Unfortunately, sometimes those dark parts are a little hard to avoid.
My first piece of advice to myself, as I grabbed myself by the metaphorical bootstraps and ordered myself to pick myself up, dust myself off, and tidy myself up, was that any extended time on Facebook reminiscing about past mistakes is time NOT well spent. I gave up Facebook for Lent this year (and for about eight months last year after realizing that I wasted far too much time reading other people’s inner monologues versus listening to my own) and when I finally got back on after Lent ended, it was like an addict faced with a box of their favorite vice.
I began to systematically revisit each part of my life that ended badly, times I behaved badly … you name it, if it was negative and regrets could exist, I found it, and wallowed in it. Clearly, incredible for my mental health.
April is an interesting month for me. Other than the man, who is the most important person in my life, every other man of any significance (past and present, and including my father and brother) has a birthday in April. Not only that, but I have a quirky memory for birthdays, so even if I wanted to forget the dates, I can’t. Hello, bad version of Memory Lane.
I found myself of late full of lethargy, and not very interested in training for the 10 mile run I registered for (a little silly, considering it is two weeks and two days away), blogging, cooking … or doing very much of anything. I think the best word for it = apathy. I wasn’t crying, or overtly depressed. I just didn’t.care.about.anything.
I wanted to write about things, mull things over somehow, but I vowed not to be depressed or overly introspective here. This was about new discoveries, delicious recipes, thoughtful discourse. Not sadness. But it began to feel like a facade, as though my words on my blog weren’t honest anymore, because I was trying so hard to be happy. It felt insincere.
So the truth in a nutshell is this ~ I am most definitely not happy and full of sunshine and light all the time. Some days I am ~ some days I’m bouncing off the walls with excitement about life. But in March and April … usually I’m giving myself lectures as I lie in bed, avoiding the inevitable (aka, getting up and being productive). I don’t know why those months seem the hardest … but they always do.
Last night the man and I spent a looooong time talking (we like to talk, which I think is a good sign that we actually like each other). We committed to the idea of trying to plan vacations in March from now on ~ to try to give me something to look forward to, and also to have a little change of pace to help combat my doldrums. Sidenote: I realize with full clarity the greatness of my man. We talked about a lot of things ~ our schedules, our future, our goals. It was a good talk. It put my mind at ease. It gave me a sense of peace.
And then, for the first time since Easter, I made dinner. We happen to be big fans of breakfast, and often have breakfast as dinner. It didn’t hurt that our landlords gave us farm fresh eggs (in an assortment of colors, which tickled me pink!). So I made something I have been perfecting for a few years. It’s pretty versatile, but always delicious.
Naan Breakfast Bread
What you need:
1 pkg Whole Wheat Naan (each package has two pieces of bread)
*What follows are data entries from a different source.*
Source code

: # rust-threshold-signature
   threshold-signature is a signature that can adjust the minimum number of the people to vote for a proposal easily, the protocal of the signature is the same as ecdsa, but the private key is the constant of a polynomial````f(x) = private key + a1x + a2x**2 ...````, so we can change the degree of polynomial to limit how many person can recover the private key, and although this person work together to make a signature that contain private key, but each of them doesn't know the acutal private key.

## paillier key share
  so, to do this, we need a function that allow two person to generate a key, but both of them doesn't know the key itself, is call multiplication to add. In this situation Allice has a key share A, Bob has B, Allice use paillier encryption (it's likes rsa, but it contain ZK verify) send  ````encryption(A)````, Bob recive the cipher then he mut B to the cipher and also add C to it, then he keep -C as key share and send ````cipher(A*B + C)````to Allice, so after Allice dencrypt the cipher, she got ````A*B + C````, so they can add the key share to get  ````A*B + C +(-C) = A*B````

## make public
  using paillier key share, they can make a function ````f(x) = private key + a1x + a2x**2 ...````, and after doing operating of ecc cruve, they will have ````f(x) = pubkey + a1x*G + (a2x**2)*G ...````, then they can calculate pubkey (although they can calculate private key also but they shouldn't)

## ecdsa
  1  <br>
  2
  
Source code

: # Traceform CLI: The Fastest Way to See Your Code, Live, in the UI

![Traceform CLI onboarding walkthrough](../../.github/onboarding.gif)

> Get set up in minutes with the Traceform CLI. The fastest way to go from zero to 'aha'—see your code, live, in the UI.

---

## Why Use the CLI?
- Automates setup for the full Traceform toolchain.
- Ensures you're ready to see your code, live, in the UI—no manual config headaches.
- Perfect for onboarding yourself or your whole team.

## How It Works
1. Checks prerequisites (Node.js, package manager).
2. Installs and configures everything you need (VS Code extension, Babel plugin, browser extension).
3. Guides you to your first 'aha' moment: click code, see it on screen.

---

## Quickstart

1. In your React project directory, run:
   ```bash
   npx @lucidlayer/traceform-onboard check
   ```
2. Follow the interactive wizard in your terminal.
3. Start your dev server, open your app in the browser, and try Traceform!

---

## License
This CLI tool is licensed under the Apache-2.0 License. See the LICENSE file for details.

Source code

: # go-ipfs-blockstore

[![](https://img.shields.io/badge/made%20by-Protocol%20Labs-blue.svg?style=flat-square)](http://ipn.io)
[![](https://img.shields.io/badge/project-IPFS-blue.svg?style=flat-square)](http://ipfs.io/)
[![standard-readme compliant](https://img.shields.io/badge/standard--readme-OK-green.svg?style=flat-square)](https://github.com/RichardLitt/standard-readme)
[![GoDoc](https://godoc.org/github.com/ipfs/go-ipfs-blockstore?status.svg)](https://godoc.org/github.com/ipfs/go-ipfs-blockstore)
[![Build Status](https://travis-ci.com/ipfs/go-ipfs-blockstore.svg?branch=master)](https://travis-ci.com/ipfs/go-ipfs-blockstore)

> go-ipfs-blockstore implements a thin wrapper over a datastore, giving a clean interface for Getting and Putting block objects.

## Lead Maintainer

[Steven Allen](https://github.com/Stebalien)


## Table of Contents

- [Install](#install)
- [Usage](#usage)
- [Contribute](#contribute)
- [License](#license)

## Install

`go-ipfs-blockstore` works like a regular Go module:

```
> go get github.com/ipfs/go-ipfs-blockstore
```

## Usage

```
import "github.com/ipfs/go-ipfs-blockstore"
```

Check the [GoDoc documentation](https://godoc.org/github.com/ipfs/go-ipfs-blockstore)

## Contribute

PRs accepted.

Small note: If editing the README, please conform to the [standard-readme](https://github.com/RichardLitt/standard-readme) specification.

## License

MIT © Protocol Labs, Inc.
1 small pkg Low-Fat Grated Italian Cheese Blend
1 pkg sliced baby bella mushrooms
10 thick asparagus spears
S & P
What to do:
This dish depends on timing. You want everything to come together and be ready at the same time. The following is how it works best for me. My advice ~ read through all the steps, and then go back and start at the beginning. 🙂
Preheat oven to 325.
1. Rinse mushrooms. Add to small saucepan with a generous drizzle of olive oil, several twists of fresh pepper and salt, and a good shake of garlic powder. Cook on medium heat until mushrooms soften.
2. While the mushrooms are reducing, trim bottoms of asparagus (I cut off at least 1 1/2 inches to avoid any stringy-ness) and then cut into bite-size pieces. Lower the heat under the mushrooms, and stir in asparagus.
3. Line a cookie sheet with aluminum foil. Place naan on sheet. Spread about a half tablespoon of butter on each piece, leaving an edge of about 1/2 inch around the outside of the bread. Spread a decent about of cheese on each piece, but leave some cheese for the end. Put the cookie sheet in the oven to melt the cheese.
4. In a small saucepan, heat 2 tbsps canola oil. Cook eggs in oil over medium heat. Use a spoon to scoop the oil over the yolks to cook them, but leave the insides warm and runny.
5. Pull naan bread from oven when cheese is mostly melted. Spoon mushrooms and asparagus onto cheese. Put one egg on each piece of bread. Sprinkle a little more cheese. Put back in oven for another 1-2 minutes (I use this time to clean up the kitchen, because I hate a dirty kitchen with used plates and pans everywhere).
6. Serve. Voila, dinner!
The man and I have contemplated other ingredients, and I recently changed the cheese we use, because we had been using cheddar but it was just too oily. Our next incarnation will include salsa, because the man thinks the dish needs the acidity of the tomatoes to cut the heaviness. He may be right. 🙂 Either way, Bon Appetit!